China may be an old player, but is not the only player in Myanmar. Thailand is an important player, too, boasting of a bustling cross-border trade with Myanmar. Mae Sot, a district in western Thailand, is connected to Myawaddy, Myanmar, by the Thai-Myanmar Friendship Bridge. For long, Thailand was Myanmar’s largest trade partner and investor. Thailand-Myanmar border trade is going strong, and reached $2.28 billion in 2018-19.
In fact, in the last decade, China and Thailand have been the top two investors in Myanmar. A 2011 study by China experts of the National University of Singapore (NUS) based on Myanmar Statistical Organisation tallied Thailand as Myanmar’s lead investor ($10.4 billion, 60 projects), followed by China ($9.6 billion, 34 projects), the UK ($1.9 billion, 50 projects), the US ($240 million, 15 projects) and India ($220 million, seven projects).
Today, China and Thailand have been overtaken by Singapore as a lead investor. Together, Singapore and China account for more than half of the foreign investment, followed by Thailand and Hong Kong.
CMEC long in the making
Although China’s BRI and the China-Myanmar Economic Corridor (CMEC) have piqued interest and are in the spotlight, they have been around—only weren’t called so.

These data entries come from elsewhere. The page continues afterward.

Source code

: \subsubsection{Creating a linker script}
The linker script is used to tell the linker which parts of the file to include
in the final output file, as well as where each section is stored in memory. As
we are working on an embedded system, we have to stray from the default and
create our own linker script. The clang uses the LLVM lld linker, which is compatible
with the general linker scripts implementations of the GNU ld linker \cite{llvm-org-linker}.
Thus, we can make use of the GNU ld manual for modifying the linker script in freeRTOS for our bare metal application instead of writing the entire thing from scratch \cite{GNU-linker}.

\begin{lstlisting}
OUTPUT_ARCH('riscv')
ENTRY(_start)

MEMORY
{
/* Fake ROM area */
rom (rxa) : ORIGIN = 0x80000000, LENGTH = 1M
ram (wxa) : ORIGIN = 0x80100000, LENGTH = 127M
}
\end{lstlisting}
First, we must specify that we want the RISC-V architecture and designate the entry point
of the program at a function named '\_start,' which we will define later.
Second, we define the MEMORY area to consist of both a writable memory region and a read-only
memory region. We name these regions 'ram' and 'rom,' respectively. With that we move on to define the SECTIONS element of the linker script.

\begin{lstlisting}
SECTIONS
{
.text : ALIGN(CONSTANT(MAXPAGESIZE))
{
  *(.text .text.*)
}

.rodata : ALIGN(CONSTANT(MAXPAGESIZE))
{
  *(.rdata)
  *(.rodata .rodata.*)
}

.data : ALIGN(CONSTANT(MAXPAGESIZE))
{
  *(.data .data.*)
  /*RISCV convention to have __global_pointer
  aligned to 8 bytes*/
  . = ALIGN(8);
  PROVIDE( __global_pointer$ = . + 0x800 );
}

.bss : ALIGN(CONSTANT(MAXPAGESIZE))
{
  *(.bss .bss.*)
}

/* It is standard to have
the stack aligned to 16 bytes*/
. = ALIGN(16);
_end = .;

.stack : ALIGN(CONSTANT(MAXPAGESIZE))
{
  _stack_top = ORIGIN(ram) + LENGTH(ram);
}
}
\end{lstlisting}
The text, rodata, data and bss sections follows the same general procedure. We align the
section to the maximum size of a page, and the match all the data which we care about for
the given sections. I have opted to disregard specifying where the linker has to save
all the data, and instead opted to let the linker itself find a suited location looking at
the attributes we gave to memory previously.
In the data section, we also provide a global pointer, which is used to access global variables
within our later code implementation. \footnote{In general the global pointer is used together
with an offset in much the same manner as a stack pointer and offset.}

In 2008, much before the world knew what the BRI was, China and Myanmar signed an agreement to build the 771-km long oil pipeline from Myanmar’s west coast to Ruili, Yunnan (province), operational since 2017. Myanmar-China 793-km gas pipeline, parallel to the oil pipeline, runs from Kyaukphyu to Ruili, operational since 2013. Myanmar joined the BRI formally in 2018, signing a 15-point MoU establishing the CMEC.

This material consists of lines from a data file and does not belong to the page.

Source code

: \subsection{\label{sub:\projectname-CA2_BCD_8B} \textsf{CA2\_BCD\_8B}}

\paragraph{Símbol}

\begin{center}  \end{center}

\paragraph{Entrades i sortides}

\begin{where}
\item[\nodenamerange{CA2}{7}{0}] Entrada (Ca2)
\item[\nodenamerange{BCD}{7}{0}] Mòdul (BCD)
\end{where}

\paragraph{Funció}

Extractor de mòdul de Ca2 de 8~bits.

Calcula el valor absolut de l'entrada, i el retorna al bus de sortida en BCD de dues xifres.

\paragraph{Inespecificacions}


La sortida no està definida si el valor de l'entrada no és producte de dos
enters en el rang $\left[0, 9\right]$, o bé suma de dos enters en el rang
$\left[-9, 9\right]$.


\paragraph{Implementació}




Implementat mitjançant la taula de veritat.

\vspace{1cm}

China’s plans in Myanmar appear to have been re-framed and re-jigged as the BRI and the CMEC—panned out with components such as the Kyaukphyu Special Economic Zone (SEZ), the China-Myanmar Border Economic Cooperation Zone and the real estate project in Yangon, the New Yangon City Project.

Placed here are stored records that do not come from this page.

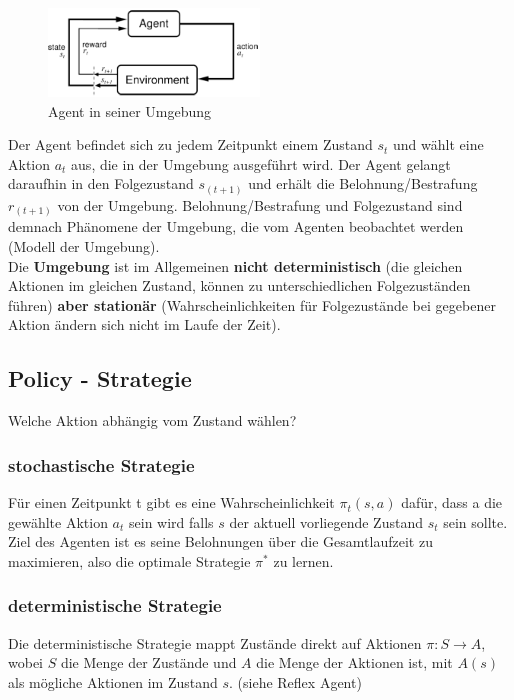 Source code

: \documentclass[10pt]{scrartcl}
\begin{document}
\begin{figure}[htbp]
	\centering	\includegraphics[width=0.5\textwidth]{Bilder/Agent.png}
	\caption{Agent in seiner Umgebung}
	\label{fig:Agent}
\end{figure}

Der Agent befindet sich zu jedem Zeitpunkt  einem Zustand $s_{t}$ und wählt eine Aktion $a_{t}$ aus, die in der Umgebung ausgeführt wird. Der Agent gelangt daraufhin in den Folgezustand $s_{(t+1)}$ und erhält die Belohnung/Bestrafung $r_{(t+1)}$ von der Umgebung. Belohnung/Bestrafung und Folgezustand sind demnach Phänomene der Umgebung, die vom Agenten beobachtet werden (Modell der Umgebung).\\
Die \textbf{Umgebung} ist im Allgemeinen \textbf{nicht deterministisch} (die gleichen Aktionen im gleichen Zustand, können zu unterschiedlichen Folgezuständen führen) \textbf{aber stationär} (Wahrscheinlichkeiten für Folgezustände bei gegebener Aktion ändern sich nicht im Laufe der Zeit).

\subsection{Policy - Strategie}
Welche Aktion abhängig vom Zustand wählen?

\subsubsection{stochastische Strategie}
Für einen Zeitpunkt t gibt es eine Wahrscheinlichkeit $\pi_{t}(s,a)$ dafür, dass a die gewählte Aktion $a_{t}$ sein wird falls $s$ der aktuell vorliegende Zustand $s_{t}$ sein sollte. Ziel des Agenten ist es seine Belohnungen über die Gesamtlaufzeit zu maximieren, also die optimale Strategie $\pi^{*}$ zu lernen.

\subsubsection{deterministische Strategie}
Die deterministische Strategie mappt Zustände direkt auf Aktionen $\pi: S \rightarrow A$, wobei $S$ die Menge der Zustände und $A$ die Menge der Aktionen ist, mit $A(s)$ als mögliche Aktionen im Zustand $s$. (siehe Reflex Agent)
\end{document}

China has long been seeking access to the Indian Ocean via the Bay of Bengal, a “gateway to the Indian Ocean” bypassing the Strait of Malacca. This explains China’s interest in the Kyaukphyu deep sea project, which is part of the Kyaukphyu SEZ led by China’s CITIC Group Corporation and backed by Thailand’s Charoen Pokphand Group. China has much at stake as the port will enable (landlocked) south China access the Indian Ocean. There is a railway project on the cards, too, linking Mandalay to the border town of Muse.
In 2011, Myanmar suspended China-backed Myitsone Dam project on the Irrawaddy River because of popular protests. Farmers and public have protested against China-backed projects, including the oil pipeline and a mining project. The Kyaukphyu port and SEZ are likely to be cleared, but after the necessary environmental and social impact assessments (EIA and SIA).
That China is an old player but one making the best use of the opportunity that the Rohingya issue has wrought on Myanmar is a foregone conclusion. But irrespective of India’s Look East, US sanctions or UK sanctions in Myanmar, China has been out there in Myanmar, parked with a consistent policy and focus—backed by economic muscle.
Although China-Myanmar relations look rosy, it may still be premature to jump to conclusions about Myanmar in China’s orbit. For Myanmar reeling under the Rohingya issue and China, it is business as usual, where, as the adage goes, nothing is a done deal, until it is done.